┏━━

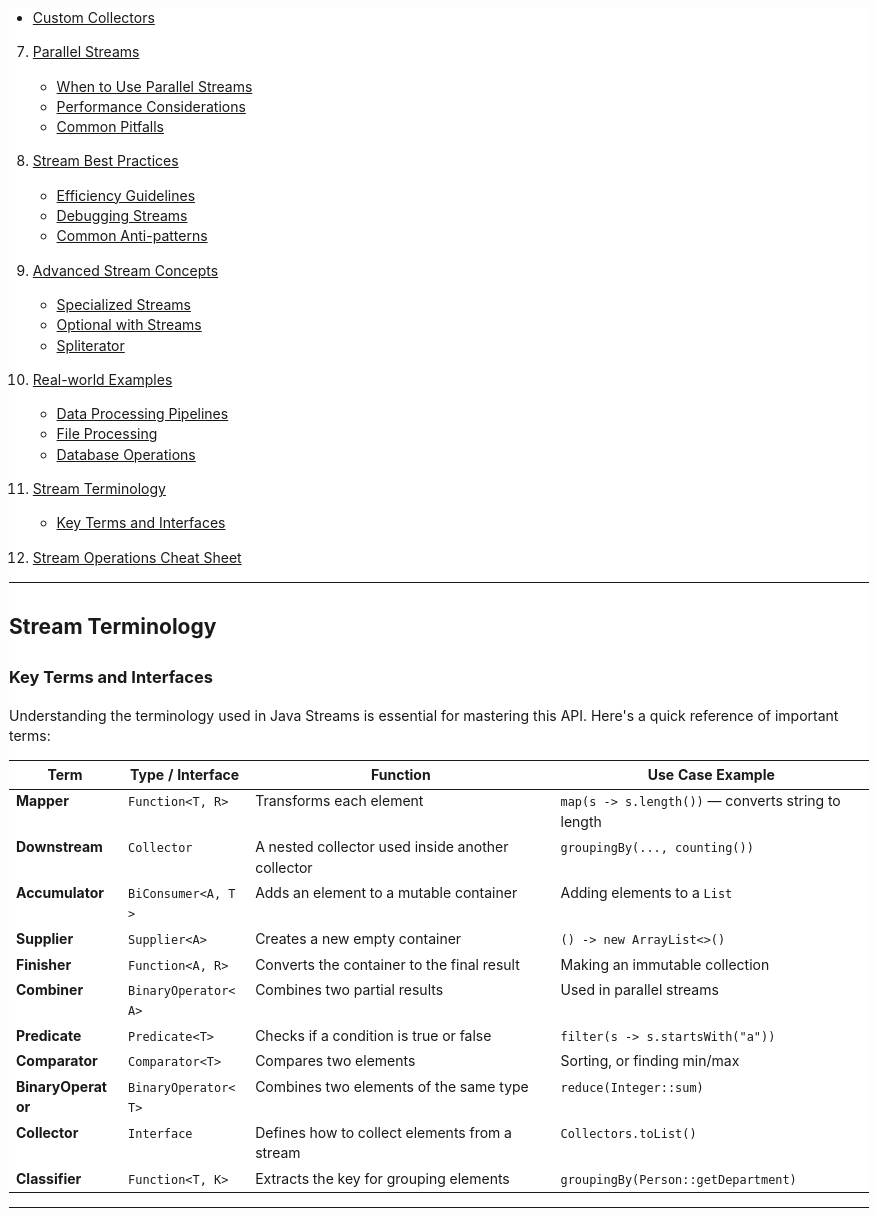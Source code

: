   - [Custom Collectors](#custom-collectors)

7. [Parallel Streams](#parallel-streams)
   - [When to Use Parallel Streams](#when-to-use-parallel-streams)
   - [Performance Considerations](#performance-considerations)
   - [Common Pitfalls](#common-pitfalls)

8. [Stream Best Practices](#stream-best-practices)
   - [Efficiency Guidelines](#efficiency-guidelines)
   - [Debugging Streams](#debugging-streams)
   - [Common Anti-patterns](#common-anti-patterns)

9. [Advanced Stream Concepts](#advanced-stream-concepts)
   - [Specialized Streams](#specialized-streams)
   - [Optional with Streams](#optional-with-streams)
   - [Spliterator](#spliterator)

10. [Real-world Examples](#real-world-examples)
    - [Data Processing Pipelines](#data-processing-pipelines)
    - [File Processing](#file-processing)
    - [Database Operations](#database-operations)

11. [Stream Terminology](#stream-terminology)
    - [Key Terms and Interfaces](#key-terms-and-interfaces)

12. [Stream Operations Cheat Sheet](#cheat-sheet)

---

## Stream Terminology

### Key Terms and Interfaces

Understanding the terminology used in Java Streams is essential for mastering this API. Here's a quick reference of important terms:

| **Term**           | **Type / Interface** | **Function**                                     | **Use Case Example**                               |
| ------------------ | -------------------- | ------------------------------------------------ | -------------------------------------------------- |
| **Mapper**         | `Function<T, R>`     | Transforms each element                          | `map(s -> s.length())` — converts string to length |
| **Downstream**     | `Collector`          | A nested collector used inside another collector | `groupingBy(..., counting())`                      |
| **Accumulator**    | `BiConsumer<A, T>`   | Adds an element to a mutable container           | Adding elements to a `List`                        |
| **Supplier**       | `Supplier<A>`        | Creates a new empty container                    | `() -> new ArrayList<>()`                          |
| **Finisher**       | `Function<A, R>`     | Converts the container to the final result       | Making an immutable collection                     |
| **Combiner**       | `BinaryOperator<A>`  | Combines two partial results                     | Used in parallel streams                           |
| **Predicate**      | `Predicate<T>`       | Checks if a condition is true or false           | `filter(s -> s.startsWith("a"))`                   |
| **Comparator**     | `Comparator<T>`      | Compares two elements                            | Sorting, or finding min/max                        |
| **BinaryOperator** | `BinaryOperator<T>`  | Combines two elements of the same type           | `reduce(Integer::sum)`                             |
| **Collector**      | `Interface`          | Defines how to collect elements from a stream    | `Collectors.toList()`                              |
| **Classifier**     | `Function<T, K>`    | Extracts the key for grouping elements           | `groupingBy(Person::getDepartment)`              |

---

┗━━

> **Work item**
The aim is an exact repeat of the entire listing, stripped of pictures.

> **Answer box**
Source code

:   - [Custom Collectors](#custom-collectors)

7. [Parallel Streams](#parallel-streams)
   - [When to Use Parallel Streams](#when-to-use-parallel-streams)
   - [Performance Considerations](#performance-considerations)
   - [Common Pitfalls](#common-pitfalls)

8. [Stream Best Practices](#stream-best-practices)
   - [Efficiency Guidelines](#efficiency-guidelines)
   - [Debugging Streams](#debugging-streams)
   - [Common Anti-patterns](#common-anti-patterns)

9. [Advanced Stream Concepts](#advanced-stream-concepts)
   - [Specialized Streams](#specialized-streams)
   - [Optional with Streams](#optional-with-streams)
   - [Spliterator](#spliterator)

10. [Real-world Examples](#real-world-examples)
    - [Data Processing Pipelines](#data-processing-pipelines)
    - [File Processing](#file-processing)
    - [Database Operations](#database-operations)

11. [Stream Terminology](#stream-terminology)
    - [Key Terms and Interfaces](#key-terms-and-interfaces)

12. [Stream Operations Cheat Sheet](#cheat-sheet)

---

## Stream Terminology

### Key Terms and Interfaces

Understanding the terminology used in Java Streams is essential for mastering this API. Here's a quick reference of important terms:

| **Term**           | **Type / Interface** | **Function**                                     | **Use Case Example**                               |
| ------------------ | -------------------- | ------------------------------------------------ | -------------------------------------------------- |
| **Mapper**         | `Function<T, R>`     | Transforms each element                          | `map(s -> s.length())` — converts string to length |
| **Downstream**     | `Collector`          | A nested collector used inside another collector | `groupingBy(..., counting())`                      |
| **Accumulator**    | `BiConsumer<A, T>`   | Adds an element to a mutable container           | Adding elements to a `List`                        |
| **Supplier**       | `Supplier<A>`        | Creates a new empty container                    | `() -> new ArrayList<>()`                          |
| **Finisher**       | `Function<A, R>`     | Converts the container to the final result       | Making an immutable collection                     |
| **Combiner**       | `BinaryOperator<A>`  | Combines two partial results                     | Used in parallel streams                           |
| **Predicate**      | `Predicate<T>`       | Checks if a condition is true or false           | `filter(s -> s.startsWith("a"))`                   |
| **Comparator**     | `Comparator<T>`      | Compares two elements                            | Sorting, or finding min/max                        |
| **BinaryOperator** | `BinaryOperator<T>`  | Combines two elements of the same type           | `reduce(Integer::sum)`                             |
| **Collector**      | `Interface`          | Defines how to collect elements from a stream    | `Collectors.toList()`                              |
| **Classifier**     | `Function<T, K>`    | Extracts the key for grouping elements           | `groupingBy(Person::getDepartment)`              |

---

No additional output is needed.